#### Given records:
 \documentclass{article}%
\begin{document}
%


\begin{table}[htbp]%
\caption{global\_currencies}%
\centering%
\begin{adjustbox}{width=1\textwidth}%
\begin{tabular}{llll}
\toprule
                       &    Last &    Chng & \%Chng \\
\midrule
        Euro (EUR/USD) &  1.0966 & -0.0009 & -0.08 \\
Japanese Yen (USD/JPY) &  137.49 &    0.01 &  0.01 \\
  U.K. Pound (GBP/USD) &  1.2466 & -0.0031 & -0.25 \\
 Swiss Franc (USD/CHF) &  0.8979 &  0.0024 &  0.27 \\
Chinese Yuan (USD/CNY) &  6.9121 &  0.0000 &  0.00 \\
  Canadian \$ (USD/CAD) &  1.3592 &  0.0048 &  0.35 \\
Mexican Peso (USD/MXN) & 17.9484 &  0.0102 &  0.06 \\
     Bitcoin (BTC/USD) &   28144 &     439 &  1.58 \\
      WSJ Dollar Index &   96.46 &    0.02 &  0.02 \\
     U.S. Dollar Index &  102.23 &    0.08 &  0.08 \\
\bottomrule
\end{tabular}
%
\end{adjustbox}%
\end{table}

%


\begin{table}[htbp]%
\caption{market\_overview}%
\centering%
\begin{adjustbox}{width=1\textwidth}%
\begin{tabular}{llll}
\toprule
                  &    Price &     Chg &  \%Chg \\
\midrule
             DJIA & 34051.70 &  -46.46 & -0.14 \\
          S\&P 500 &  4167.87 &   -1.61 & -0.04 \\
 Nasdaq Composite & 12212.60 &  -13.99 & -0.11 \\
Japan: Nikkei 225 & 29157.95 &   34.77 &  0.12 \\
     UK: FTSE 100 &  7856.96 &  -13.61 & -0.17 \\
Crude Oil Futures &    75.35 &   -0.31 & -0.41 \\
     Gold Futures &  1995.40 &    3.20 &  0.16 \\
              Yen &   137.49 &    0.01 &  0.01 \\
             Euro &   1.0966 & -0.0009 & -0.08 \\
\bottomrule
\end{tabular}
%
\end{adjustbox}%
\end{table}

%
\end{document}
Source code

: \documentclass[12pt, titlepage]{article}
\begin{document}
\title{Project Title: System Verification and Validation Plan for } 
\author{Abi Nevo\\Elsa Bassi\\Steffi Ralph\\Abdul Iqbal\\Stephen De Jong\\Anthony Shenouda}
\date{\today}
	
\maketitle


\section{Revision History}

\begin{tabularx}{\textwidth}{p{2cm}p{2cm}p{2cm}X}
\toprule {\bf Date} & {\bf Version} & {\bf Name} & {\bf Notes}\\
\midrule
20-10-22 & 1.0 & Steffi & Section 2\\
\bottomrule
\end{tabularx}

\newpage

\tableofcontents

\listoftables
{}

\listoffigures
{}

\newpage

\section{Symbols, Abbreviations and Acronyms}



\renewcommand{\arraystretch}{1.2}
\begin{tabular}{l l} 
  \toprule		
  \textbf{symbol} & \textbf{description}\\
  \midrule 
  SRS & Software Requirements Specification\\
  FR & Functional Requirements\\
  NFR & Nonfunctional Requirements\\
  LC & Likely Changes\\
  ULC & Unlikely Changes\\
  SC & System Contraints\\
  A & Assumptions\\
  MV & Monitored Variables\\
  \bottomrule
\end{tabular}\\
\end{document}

#### Task brief:
Reproduce all of the entries above verbatim.

#### Answer box:
 \documentclass{article}%
\begin{document}
%


\begin{table}[htbp]%
\caption{global\_currencies}%
\centering%
\begin{adjustbox}{width=1\textwidth}%
\begin{tabular}{llll}
\toprule
                       &    Last &    Chng & \%Chng \\
\midrule
        Euro (EUR/USD) &  1.0966 & -0.0009 & -0.08 \\
Japanese Yen (USD/JPY) &  137.49 &    0.01 &  0.01 \\
  U.K. Pound (GBP/USD) &  1.2466 & -0.0031 & -0.25 \\
 Swiss Franc (USD/CHF) &  0.8979 &  0.0024 &  0.27 \\
Chinese Yuan (USD/CNY) &  6.9121 &  0.0000 &  0.00 \\
  Canadian \$ (USD/CAD) &  1.3592 &  0.0048 &  0.35 \\
Mexican Peso (USD/MXN) & 17.9484 &  0.0102 &  0.06 \\
     Bitcoin (BTC/USD) &   28144 &     439 &  1.58 \\
      WSJ Dollar Index &   96.46 &    0.02 &  0.02 \\
     U.S. Dollar Index &  102.23 &    0.08 &  0.08 \\
\bottomrule
\end{tabular}
%
\end{adjustbox}%
\end{table}

%


\begin{table}[htbp]%
\caption{market\_overview}%
\centering%
\begin{adjustbox}{width=1\textwidth}%
\begin{tabular}{llll}
\toprule
                  &    Price &     Chg &  \%Chg \\
\midrule
             DJIA & 34051.70 &  -46.46 & -0.14 \\
          S\&P 500 &  4167.87 &   -1.61 & -0.04 \\
 Nasdaq Composite & 12212.60 &  -13.99 & -0.11 \\
Japan: Nikkei 225 & 29157.95 &   34.77 &  0.12 \\
     UK: FTSE 100 &  7856.96 &  -13.61 & -0.17 \\
Crude Oil Futures &    75.35 &   -0.31 & -0.41 \\
     Gold Futures &  1995.40 &    3.20 &  0.16 \\
              Yen &   137.49 &    0.01 &  0.01 \\
             Euro &   1.0966 & -0.0009 & -0.08 \\
\bottomrule
\end{tabular}
%
\end{adjustbox}%
\end{table}

%
\end{document}
Source code

: \documentclass[12pt, titlepage]{article}
\begin{document}
\title{Project Title: System Verification and Validation Plan for } 
\author{Abi Nevo\\Elsa Bassi\\Steffi Ralph\\Abdul Iqbal\\Stephen De Jong\\Anthony Shenouda}
\date{\today}
	
\maketitle


\section{Revision History}

\begin{tabularx}{\textwidth}{p{2cm}p{2cm}p{2cm}X}
\toprule {\bf Date} & {\bf Version} & {\bf Name} & {\bf Notes}\\
\midrule
20-10-22 & 1.0 & Steffi & Section 2\\
\bottomrule
\end{tabularx}

\newpage

\tableofcontents

\listoftables
{}

\listoffigures
{}

\newpage

\section{Symbols, Abbreviations and Acronyms}



\renewcommand{\arraystretch}{1.2}
\begin{tabular}{l l} 
  \toprule		
  \textbf{symbol} & \textbf{description}\\
  \midrule 
  SRS & Software Requirements Specification\\
  FR & Functional Requirements\\
  NFR & Nonfunctional Requirements\\
  LC & Likely Changes\\
  ULC & Unlikely Changes\\
  SC & System Contraints\\
  A & Assumptions\\
  MV & Monitored Variables\\
  \bottomrule
\end{tabular}\\
\end{document}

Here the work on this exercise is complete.